De son côté, l’industrie américaine des spiritueux se montre particulièrement préoccupée par cette nouvelle escalade tarifaire. Le Distilled Spirits Council (DISCUS), qui représente les producteurs de bourbon, de Tennessee whisky et d’autres spiritueux emblématiques, rappelle que ces produits sont protégés par des statuts d’origine géographique et ne peuvent être fabriqués qu’aux États-Unis. Leur inclusion dans les mesures de rétorsion commerciale n’offre donc aucun levier de négociation efficace, tout en exposant le secteur à des représailles ciblées. Dans un contexte où 86 % des exportations américaines de spiritueux sont destinées à des pays ayant supprimé leurs propres droits de douane, DISCUS alerte sur le risque de rupture avec des partenaires commerciaux clés. Son président, Chris Swonger, appelle au maintien d’un commerce réciproque sans barrières, estimant que cette industrie « non transférable » est injustement prise en otage dans des conflits qui la dépassent. Pour les 3 100 distillateurs américains, dont une majorité de petites et moyennes entreprises, l’impact potentiel sur les exportations, les prix et l’emploi est loin d’être négligeable.

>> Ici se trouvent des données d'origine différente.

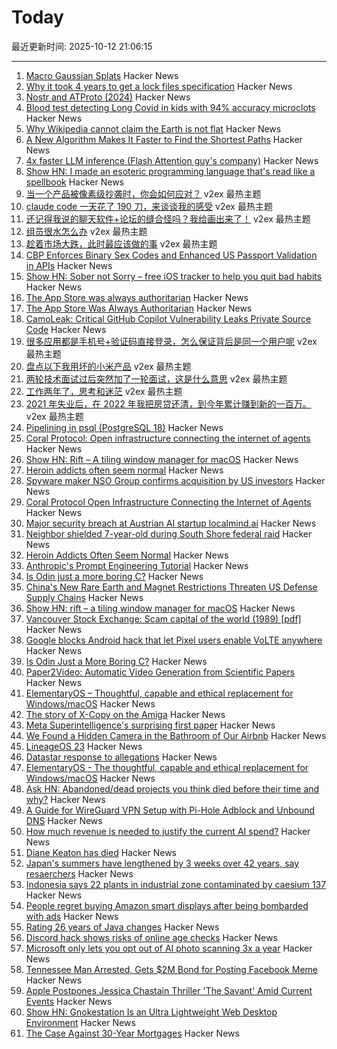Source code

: # Today

最近更新时间: 2025-10-12 21:06:15

--- 
1. [Macro Gaussian Splats](https://danybittel.ch/macro.html) Hacker News
2. [Why it took 4 years to get a lock files specification](https://snarky.ca/why-it-took-4-years-to-get-a-lock-files-specification/) Hacker News
3. [Nostr and ATProto (2024)](https://shreyanjain.net/2024/07/05/nostr-and-atproto.html) Hacker News
4. [Blood test detecting Long Covid in kids with 94% accuracy microclots](https://www.researchsquare.com/article/rs-7483367/v1) Hacker News
5. [Why Wikipedia cannot claim the Earth is not flat](https://en.wikipedia.org/wiki/Wikipedia:Why_Wikipedia_cannot_claim_the_Earth_is_not_flat) Hacker News
6. [A New Algorithm Makes It Faster to Find the Shortest Paths](https://www.wired.com/story/new-method-is-the-fastest-way-to-find-the-best-routes/) Hacker News
7. [4x faster LLM inference (Flash Attention guy's company)](https://www.together.ai/blog/adaptive-learning-speculator-system-atlas) Hacker News
8. [Show HN: I made an esoteric programming language that's read like a spellbook](https://github.com/sirbread/spellscript) Hacker News
9. [当一个产品被像素级抄袭时，你会如何应对？](https://www.v2ex.com/t/1164648) v2ex 最热主题
10. [claude code 一天花了 190 刀，来谈谈我的感受](https://www.v2ex.com/t/1164626) v2ex 最热主题
11. [还记得我说的聊天软件+论坛的缝合怪吗？我给画出来了！](https://www.v2ex.com/t/1164611) v2ex 最热主题
12. [组员很水怎么办](https://www.v2ex.com/t/1164606) v2ex 最热主题
13. [趁着市场大跌，此时最应该做的事](https://www.v2ex.com/t/1164588) v2ex 最热主题
14. [CBP Enforces Binary Sex Codes and Enhanced US Passport Validation in APIs](https://www.gtlaw-insidebusinessimmigration.com/u-s-customs-and-border-protection-cbp/cbp-enforces-binary-sex-codes-and-enhanced-us-passport-validation-in-apis/) Hacker News
15. [Show HN: Sober not Sorry – free iOS tracker to help you quit bad habits](https://sobernotsorry.app/) Hacker News
16. [The App Store was always authoritarian](https://infrequently.org/2025/10/the-app-store-was-always-authoritarian/) Hacker News
17. [The App Store Was Always Authoritarian](https://infrequently.org/2025/10/the-app-store-was-always-authoritarian/) Hacker News
18. [CamoLeak: Critical GitHub Copilot Vulnerability Leaks Private Source Code](https://www.legitsecurity.com/blog/camoleak-critical-github-copilot-vulnerability-leaks-private-source-code) Hacker News
19. [很多应用都是手机号+验证码直接登录，怎么保证背后是同一个用户呢](https://www.v2ex.com/t/1164591) v2ex 最热主题
20. [盘点以下我用坏的小米产品](https://www.v2ex.com/t/1164584) v2ex 最热主题
21. [两轮技术面试过后突然加了一轮面试，这是什么意思](https://www.v2ex.com/t/1164576) v2ex 最热主题
22. [工作两年了，思考和迷茫](https://www.v2ex.com/t/1164575) v2ex 最热主题
23. [2021 年失业后，在 2022 年我把房贷还清，到今年累计赚到新的一百万。](https://www.v2ex.com/t/1164574) v2ex 最热主题
24. [Pipelining in psql (PostgreSQL 18)](https://postgresql.verite.pro/blog/2025/10/01/psql-pipeline.html) Hacker News
25. [Coral Protocol: Open infrastructure connecting the internet of agents](https://arxiv.org/abs/2505.00749) Hacker News
26. [Show HN: Rift – A tiling window manager for macOS](https://github.com/acsandmann/rift) Hacker News
27. [Heroin addicts often seem normal](https://justismills.substack.com/p/heroin-addicts-often-seem-normal) Hacker News
28. [Spyware maker NSO Group confirms acquisition by US investors](https://techcrunch.com/2025/10/10/spyware-maker-nso-group-confirms-acquisition-by-us-investors/) Hacker News
29. [Coral Protocol Open Infrastructure Connecting the Internet of Agents](https://arxiv.org/abs/2505.00749) Hacker News
30. [Major security breach at Austrian AI startup localmind.ai](https://localmind.ai/) Hacker News
31. [Neighbor shielded 7-year-old during South Shore federal raid](https://chicago.suntimes.com/immigration/2025/10/10/neighbor-shielded-7-year-old-during-south-shore-federal-raid-i-didnt-want-them-to-take-her) Hacker News
32. [Heroin Addicts Often Seem Normal](https://justismills.substack.com/p/heroin-addicts-often-seem-normal) Hacker News
33. [Anthropic's Prompt Engineering Tutorial](https://github.com/anthropics/prompt-eng-interactive-tutorial) Hacker News
34. [Is Odin just a more boring C?](https://dayvster.com/blog/is-odin-just-a-more-boring-c/) Hacker News
35. [China's New Rare Earth and Magnet Restrictions Threaten US Defense Supply Chains](https://www.csis.org/analysis/chinas-new-rare-earth-and-magnet-restrictions-threaten-us-defense-supply-chains) Hacker News
36. [Show HN: rift – a tiling window manager for macOS](https://github.com/acsandmann/rift) Hacker News
37. [Vancouver Stock Exchange: Scam capital of the world (1989) [pdf]](https://scamcouver.wordpress.com/wp-content/uploads/2012/04/scam-capital.pdf) Hacker News
38. [Google blocks Android hack that let Pixel users enable VoLTE anywhere](https://www.androidauthority.com/pixel-ims-broken-october-update-3606444/) Hacker News
39. [Is Odin Just a More Boring C?](https://dayvster.com/blog/is-odin-just-a-more-boring-c/) Hacker News
40. [Paper2Video: Automatic Video Generation from Scientific Papers](https://arxiv.org/abs/2510.05096) Hacker News
41. [ElementaryOS – Thoughtful, capable and ethical replacement for Windows/macOS](https://elementary.io/) Hacker News
42. [The story of X-Copy on the Amiga](https://spillhistorie.no/2025/10/10/the-story-of-x-copy-on-the-amiga/) Hacker News
43. [Meta Superintelligence's surprising first paper](https://paddedinputs.substack.com/p/meta-superintelligences-surprising) Hacker News
44. [We Found a Hidden Camera in the Bathroom of Our Airbnb](https://www.nytimes.com/2025/10/09/travel/airbnb-refund-camera-bathroom.html) Hacker News
45. [LineageOS 23](https://lineageos.org/Changelog-30/) Hacker News
46. [Datastar response to allegations](https://data-star.dev/essays/greedy_developer) Hacker News
47. [ElementaryOS - The thoughtful, capable and ethical replacement for Windows/macOS](https://elementary.io/) Hacker News
48. [Ask HN: Abandoned/dead projects you think died before their time and why?](https://news.ycombinator.com/item?id=45553132) Hacker News
49. [A Guide for WireGuard VPN Setup with Pi-Hole Adblock and Unbound DNS](https://psyonik.tech/posts/a-guide-for-wireguard-vpn-setup-with-pi-hole-adblock-and-unbound-dns/) Hacker News
50. [How much revenue is needed to justify the current AI spend?](https://pracap.com/an-ai-addendum/) Hacker News
51. [Diane Keaton has died](https://www.nytimes.com/2025/10/11/movies/diane-keaton-dead.html) Hacker News
52. [Japan's summers have lengthened by 3 weeks over 42 years, say resaerchers](https://english.kyodonews.net/articles/-/62626) Hacker News
53. [Indonesia says 22 plants in industrial zone contaminated by caesium 137](https://www.reuters.com/sustainability/boards-policy-regulation/indonesia-says-22-plants-industrial-zone-near-jakarta-contaminated-by-caesium-2025-10-08/) Hacker News
54. [People regret buying Amazon smart displays after being bombarded with ads](https://arstechnica.com/gadgets/2025/10/people-regret-buying-amazon-smart-displays-after-being-bombarded-with-ads/) Hacker News
55. [Rating 26 years of Java changes](https://neilmadden.blog/2025/09/12/rating-26-years-of-java-changes/) Hacker News
56. [Discord hack shows risks of online age checks](https://news.sky.com/story/discord-hack-shows-dangers-of-online-age-checks-as-internet-policing-hopes-put-to-the-test-13447618) Hacker News
57. [Microsoft only lets you opt out of AI photo scanning 3x a year](https://hardware.slashdot.org/story/25/10/11/0238213/microsofts-onedrive-begins-testing-face-recognizing-ai-for-photos-for-some-preview-users) Hacker News
58. [Tennessee Man Arrested, Gets $2M Bond for Posting Facebook Meme](https://reason.com/2025/10/10/tennessee-man-arrested-gets-2-million-bond-for-posting-facebook-meme/) Hacker News
59. [Apple Postpones Jessica Chastain Thriller 'The Savant' Amid Current Events](https://deadline.com/2025/09/the-savant-jessica-chastain-postponed-apple-1236553658/) Hacker News
60. [Show HN: Gnokestation Is an Ultra Lightweight Web Desktop Environment](https://gnokestation.netlify.app) Hacker News
61. [The Case Against 30-Year Mortgages](https://www.wsj.com/opinion/the-case-against-30-year-mortgages-0cbd6d56) Hacker News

Vers une escalade ou une négociation ?

Le plan tarifaire de Donald Trump, conçu pour rééquilibrer les échanges, semble d’ores et déjà peser sur les épaules du consommateur américain. Hausse des prix, inflation anticipée, incertitude économique : les préoccupations sont nombreuses, et la FED ne cache pas sa vigilance.

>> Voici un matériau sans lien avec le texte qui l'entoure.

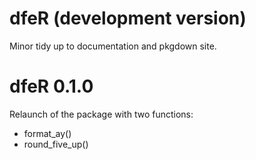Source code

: # dfeR (development version)

Minor tidy up to documentation and pkgdown site.

# dfeR 0.1.0

Relaunch of the package with two functions:

- format_ay()
- round_five_up()
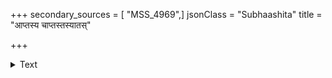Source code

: +++
secondary_sources = [ "MSS_4969",]
jsonClass = "Subhaashita"
title = "आप्तस्य चाप्तस्तस्यातस्"

+++

<details><summary>Text</summary>

आप्तस्य चाप्तस्तस्यातस् तस्याप्याप्तोऽस्ति कश्चन।  
सुगुप्तमपि मन्त्रं हि भिनत्त्याप्तपरंपरा॥
</details>
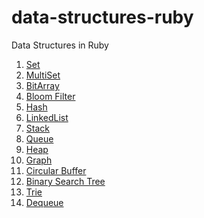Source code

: data-structures-ruby
====================

Data Structures in Ruby

1. [Set](set/Readme.md)
2. [MultiSet](multiset/Readme.md)
3. [BitArray](bit_array/Readme.md)
4. [Bloom Filter](bloom-filter/Readme.md)
5. [Hash](hash/Readme.md)
6. [LinkedList](linked-list/Readme.md)
7. [Stack](stack/Readme.md)
8. [Queue](queue/Readme.md)
9. [Heap](heap/Readme.md)
10. [Graph](graph/Readme.md)
11. [Circular Buffer](circular_buffer/Readme.md)
12. [Binary Search Tree](bst/Readme.md)
13. [Trie](trie/Readme.md)
14. [Dequeue](dequeue/Readme.md)

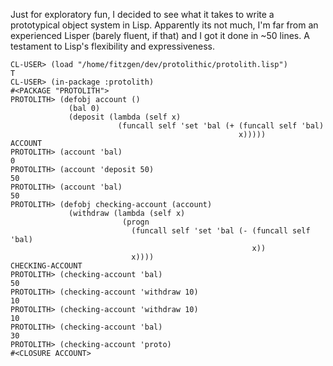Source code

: Just for exploratory fun, I decided to see what it takes to write a prototypical
object system in Lisp. Apparently its not much, I'm far from an experienced
Lisper (barely fluent, if that) and I got it done in ~50 lines. A testament to
Lisp's flexibility and expressiveness.

    CL-USER> (load "/home/fitzgen/dev/protolithic/protolith.lisp")
    T
    CL-USER> (in-package :protolith)
    #<PACKAGE "PROTOLITH">
    PROTOLITH> (defobj account ()
                 (bal 0)
                 (deposit (lambda (self x)
                            (funcall self 'set 'bal (+ (funcall self 'bal)
                                                       x)))))
    ACCOUNT
    PROTOLITH> (account 'bal)
    0
    PROTOLITH> (account 'deposit 50)
    50
    PROTOLITH> (account 'bal)
    50
    PROTOLITH> (defobj checking-account (account)
                 (withdraw (lambda (self x)
                             (progn
                               (funcall self 'set 'bal (- (funcall self 'bal)
                                                          x))
                               x))))
    CHECKING-ACCOUNT
    PROTOLITH> (checking-account 'bal)
    50
    PROTOLITH> (checking-account 'withdraw 10)
    10
    PROTOLITH> (checking-account 'withdraw 10)
    10
    PROTOLITH> (checking-account 'bal)
    30
    PROTOLITH> (checking-account 'proto)
    #<CLOSURE ACCOUNT>

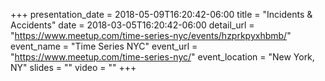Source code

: +++
presentation_date = 2018-05-09T16:20:42-06:00
title = "Incidents & Accidents"
date = 2018-03-05T16:20:42-06:00
detail_url = "https://www.meetup.com/time-series-nyc/events/hzprkpyxhbmb/"
event_name = "Time Series NYC"
event_url = "https://www.meetup.com/time-series-nyc/"
event_location = "New York, NY"
slides = ""
video = ""
+++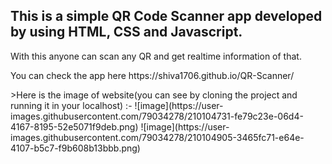 <h2>This is a simple QR Code Scanner app developed by using HTML, CSS and Javascript.</h2>

With this anyone can scan any QR and get realtime information of that.
<p>You can check the app here https://shiva1706.github.io/QR-Scanner/</p>
>Here is the image of website(you can see by cloning the project and running it in your localhost) :-
![image](https://user-images.githubusercontent.com/79034278/210104731-fe79c23e-06d4-4167-8195-52e5071f9deb.png)
![image](https://user-images.githubusercontent.com/79034278/210104905-3465fc71-e64e-4107-b5c7-f9b608b13bbb.png)
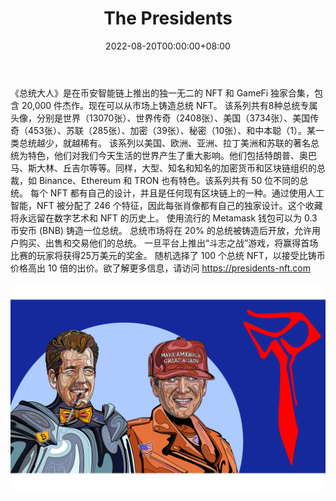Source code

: ﻿---
title: "The Presidents"
description: "“The Presidents”是在币安智能链上推出的独一无二的 NFT 和 GameFi 独家合集，包含 20,000 件杰作。"
date: 2022-08-20T00:00:00+08:00
lastmod: 2022-08-20T00:00:00+08:00
draft: false
authors: ["boogArno"]
featuredImage: "the-presidents.png"
tags: ["Collectibles","The Presidents"]
categories: ["nfts"]
nfts: ["Collectibles"]
blockchain: "BSC"
website: "https://presidents-nft.com/"
twitter: "https://twitter.com/presidents_nft"
discord: "https://discord.gg/md7pWwdN62"
telegram: "https://t.me/presidentsnft"
github: ""
youtube: "https://www.youtube.com/channel/UCMJHvmVWUI0erBZepaSVrGA"
twitch: ""
facebook: ""
instagram: "https://www.instagram.com/thepresidents_nft/"
reddit: ""
medium: ""
steam: ""
gitbook: ""
googleplay: ""
appstore: ""
status: "Live"
weight: 
lightgallery: true
toc: true
pinned: false
recommend: false
recommend1: false
---
《总统大人》是在币安智能链上推出的独一无二的 NFT 和 GameFi 独家合集，包含 20,000 件杰作。现在可以从市场上铸造总统 NFT。
该系列共有8种总统专属头像，分别是世界（13070张）、世界传奇（2408张）、美国（3734张）、美国传奇（453张）、苏联（285张）、加密（39张）、秘密（10张）、和中本聪（1）。某一类总统越少，就越稀有。
该系列以美国、欧洲、亚洲、拉丁美洲和苏联的著名总统为特色，他们对我们今天生活的世界产生了重大影响。他们包括特朗普、奥巴马、斯大林、丘吉尔等等。同样，大型、知名和知名的加密货币和区块链组织的总裁，如 Binance、Ethereum 和 TRON 也有特色。该系列共有 50 位不同的总统。
每个 NFT 都有自己的设计，并且是任何现有区块链上的一种。通过使用人工智能，NFT 被分配了 246 个特征，因此每张肖像都有自己的独家设计。这个收藏将永远留在数字艺术和 NFT 的历史上。
使用流行的 Metamask 钱包可以为 0.3 币安币 (BNB) 铸造一位总统。
总统市场将在 20% 的总统被铸造后开放，允许用户购买、出售和交易他们的总统。
一旦平台上推出“斗志之战”游戏，将赢得首场比赛的玩家将获得25万美元的奖金。
随机选择了 100 个总统 NFT，以接受比铸币价格高出 10 倍的出价。欲了解更多信息，请访问 https://presidents-nft.com

![thepresidents-dapp-collectibles-bsc-image2_b76b45be4da3d073888cfd16f1330803](thepresidents-dapp-collectibles-bsc-image2_b76b45be4da3d073888cfd16f1330803.png)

Face à cette offensive commerciale américaine, la France n’entend pas rester passive. Dès le 3 avril, Emmanuel Macron a réuni à l’Élysée les représentants des filières économiques concernées pour bâtir une riposte structurée. Le chef de l’État a présenté un plan d’action en deux temps, en lien étroit avec la Commission européenne, visant à conjuguer réactivité et stratégie de long terme. Sur le court terme, une première série de mesures ciblées est attendue dès la mi-avril, notamment sur les secteurs déjà touchés comme l’aluminium et l’acier. Une seconde salve, plus large, interviendra fin avril après une analyse sectorielle approfondie menée aux côtés des États membres. Pour piloter cette mobilisation, Laurent Saint-Martin, ministre délégué au Commerce extérieur, a été désigné comme interlocuteur unique des filières exportatrices. Le président a également insisté sur l’importance de la solidarité européenne et du refus des « échappées solitaires », appelant à une réponse collective, coordonnée et cohérente. En parallèle, le gouvernement français prévoit un accompagnement spécifique pour les secteurs les plus exposés, à commencer par la viticulture, les spiritueux — notamment le cognac — et l’agroalimentaire, afin de préserver à la fois la compétitivité et l’emploi.

Des propositions ciblées pour préserver un accès au marché américain et diversifier les débouchés des vins et spiritueux européens

Face au risque commercial lié à l’instauration des droits de douane américains, la filière des vins et spiritueux européens formule une série de propositions articulées autour de deux objectifs principaux : atténuer les effets immédiats sur les exportations vers les États-Unis et renforcer la résilience du secteur à moyen terme.

À court terme, elle demande une action diplomatique ciblée pour obtenir l’exemption des vins et spiritueux européens des mesures tarifaires américaines, en s’appuyant sur les mécanismes existants de la législation commerciale américaine. Elle appelle également au retrait de ces produits des listes de représailles liées à d’autres contentieux commerciaux, notamment ceux concernant l’acier et l’aluminium. Une demande de relance des discussions en vue d’un accord bilatéral spécifique sur les échanges de vin entre l’UE et les États-Unis est également formulée.

À moyen terme, la filière insiste sur la nécessité de sécuriser le principe de réciprocité tarifaire – notamment le maintien du régime « zéro pour zéro » sur les spiritueux – et de renforcer les coopérations réglementaires avec les partenaires stratégiques. Elle appelle enfin à accélérer la diversification des débouchés à l’export, en activant les leviers d’accords commerciaux existants ou en cours de négociation à l’échelle mondiale.

Ces mesures visent à la fois à limiter les pertes économiques immédiates, préserver la compétitivité à l’international et réduire la dépendance à un marché unique dans un contexte d’incertitude commerciale accrue.